Le Larousse du cinéma classe le Halloween de John Carpenter (1978) dans les «incontournables» du cinéma horrifique, et son génial auteur parmi les «précurseurs» d'un genre alors à peine exploité : le film de serial killer, où un obscur croquemitaine schizophrène s'en prend à des adolescents.

De fait, l'excellent Halloween a connu auprès des foules un succès aussi immense qu'inattendu, alors que le non moins excellent Black Christmas du canadien Bob Clark, réalisé en 1974 n'a fait date que dans les catalogues spécialisés, exclusivement consacrés aux films d'horreur. Il est grand temps de rendre à Bob Clark (le monsieur qui a commis les premiers Porky's) ce qui revient à Bob Clark : Black Christmas était un très bon film de genre, modeste et gauche mais franchement malsain, et il précède de quatre ans la vague amorcée par Halloween, vague réduite à la médiocrité par les Friday the 13th,ravivée par les Freddy et mise en abyme par les Scream. Voilà, il fallait le dire.

Ce film bizarre et tordu, anti-esprit des Fêtes, cynique et pervers, n'avait aucun besoin d'un remake. Il appartient à son époque et son charme réside dans sa simplicité, son honnêteté, sa désuétude même, qu'on aurait tort d'assimiler à de la maladresse. Non, il n'y était pas question que d'un type déguisé en père Noël qui tue des blondasses (ne pas confondre avec un épisode de la série Silent Night, Deadly Night, tous disponibles à bas prix dans les étalages de cassettes VHS) mais, à la base, d'un drame familial sordide aux répercussions effrayantes (un groupe de jeunes résidentes est assailli par un psychopathe échappé de l'asile, marqué à vie par d'horribles sévices, et déterminé à fêter Noël à la maison).

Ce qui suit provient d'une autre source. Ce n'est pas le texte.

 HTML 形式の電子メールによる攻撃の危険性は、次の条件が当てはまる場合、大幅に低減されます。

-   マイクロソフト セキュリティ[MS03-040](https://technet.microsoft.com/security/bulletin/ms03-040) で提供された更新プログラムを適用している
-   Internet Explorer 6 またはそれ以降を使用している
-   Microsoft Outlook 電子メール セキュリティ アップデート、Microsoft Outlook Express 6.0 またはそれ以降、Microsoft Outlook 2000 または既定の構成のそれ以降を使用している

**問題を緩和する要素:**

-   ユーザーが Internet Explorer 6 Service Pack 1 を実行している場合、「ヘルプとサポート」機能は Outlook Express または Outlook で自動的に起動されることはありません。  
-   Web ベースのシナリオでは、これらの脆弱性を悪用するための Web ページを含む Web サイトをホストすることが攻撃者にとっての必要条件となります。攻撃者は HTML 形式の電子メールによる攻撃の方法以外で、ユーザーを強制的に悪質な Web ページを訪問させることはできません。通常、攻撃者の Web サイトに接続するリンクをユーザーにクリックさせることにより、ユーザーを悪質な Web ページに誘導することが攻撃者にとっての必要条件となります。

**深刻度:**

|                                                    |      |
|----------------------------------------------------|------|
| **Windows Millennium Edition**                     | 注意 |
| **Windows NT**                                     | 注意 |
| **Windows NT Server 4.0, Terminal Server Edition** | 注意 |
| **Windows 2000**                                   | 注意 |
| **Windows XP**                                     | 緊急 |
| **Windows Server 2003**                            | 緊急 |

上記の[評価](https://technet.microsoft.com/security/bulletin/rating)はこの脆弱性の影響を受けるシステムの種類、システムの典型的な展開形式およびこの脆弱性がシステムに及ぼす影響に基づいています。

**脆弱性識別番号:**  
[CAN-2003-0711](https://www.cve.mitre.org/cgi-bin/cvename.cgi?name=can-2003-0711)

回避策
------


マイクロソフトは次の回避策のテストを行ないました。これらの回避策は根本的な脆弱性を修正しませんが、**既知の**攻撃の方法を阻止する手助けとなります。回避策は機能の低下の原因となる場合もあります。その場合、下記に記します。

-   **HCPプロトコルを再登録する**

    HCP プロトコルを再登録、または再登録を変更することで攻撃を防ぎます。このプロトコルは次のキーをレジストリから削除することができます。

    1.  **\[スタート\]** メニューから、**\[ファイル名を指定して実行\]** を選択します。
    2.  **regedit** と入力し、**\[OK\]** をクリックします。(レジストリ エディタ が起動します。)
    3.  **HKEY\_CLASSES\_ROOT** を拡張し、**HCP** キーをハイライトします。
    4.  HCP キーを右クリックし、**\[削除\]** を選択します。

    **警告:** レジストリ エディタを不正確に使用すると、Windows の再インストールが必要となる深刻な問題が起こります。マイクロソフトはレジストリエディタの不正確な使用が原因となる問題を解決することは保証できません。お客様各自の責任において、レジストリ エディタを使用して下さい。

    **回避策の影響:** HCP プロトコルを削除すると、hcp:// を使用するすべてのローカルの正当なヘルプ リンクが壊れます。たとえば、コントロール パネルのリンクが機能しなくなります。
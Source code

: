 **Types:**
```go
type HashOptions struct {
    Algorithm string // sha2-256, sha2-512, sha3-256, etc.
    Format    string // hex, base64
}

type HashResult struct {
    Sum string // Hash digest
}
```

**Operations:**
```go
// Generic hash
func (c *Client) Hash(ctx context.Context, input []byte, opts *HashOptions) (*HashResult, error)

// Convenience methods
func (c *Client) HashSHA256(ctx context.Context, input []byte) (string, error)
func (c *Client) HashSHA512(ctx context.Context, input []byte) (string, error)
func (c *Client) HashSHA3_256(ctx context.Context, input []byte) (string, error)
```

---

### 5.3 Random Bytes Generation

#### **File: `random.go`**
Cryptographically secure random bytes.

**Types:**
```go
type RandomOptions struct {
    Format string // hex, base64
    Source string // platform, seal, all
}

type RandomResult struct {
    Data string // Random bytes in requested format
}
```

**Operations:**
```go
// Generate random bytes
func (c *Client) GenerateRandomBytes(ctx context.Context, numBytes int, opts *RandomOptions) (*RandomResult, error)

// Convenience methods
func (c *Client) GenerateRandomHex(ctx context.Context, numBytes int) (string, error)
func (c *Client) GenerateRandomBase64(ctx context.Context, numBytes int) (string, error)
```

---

Le remake de 2006, quoi qu'assez fidèle au modèle, n'apporte rien, ne change rien, comme c'est si souvent le cas des refontes. Le réalisateur Glen Morgan, cocréateur des Final Destination, auteur d'un des très rares remakes qui devaient voir le jour (superbe Willard version 2003, avec Crispin Glover) fait ici son job d'ouvrier, sans enthousiasme, sans soucis d'épater ou d'innover, offrant au public un film d'horreur générique, à l'humour macabre emprunté, dénué d'effets chocs : à l'exception d'une scène de vomi, il n'y a rien là-dedans pour choquer le spectateur, encore moins l'amateur de gore.

Resaluons au passage ce vieux Bob Clark, cinéaste canadien sous-estimé, qui nous a donné, en plus de l'inquiétant Black Christmas original, un autre film de Noël, pour toute la famille cette fois, particulièrement original, remarquable et régulièrement célébré : le si charmant A Christmas Story (Une histoire de Noël en français.) Mais pour plus d'excès sanglants, pour plus de cochonnerie dégueulasse, Apocalypto de Mel Gibson est toujours à l'affiche.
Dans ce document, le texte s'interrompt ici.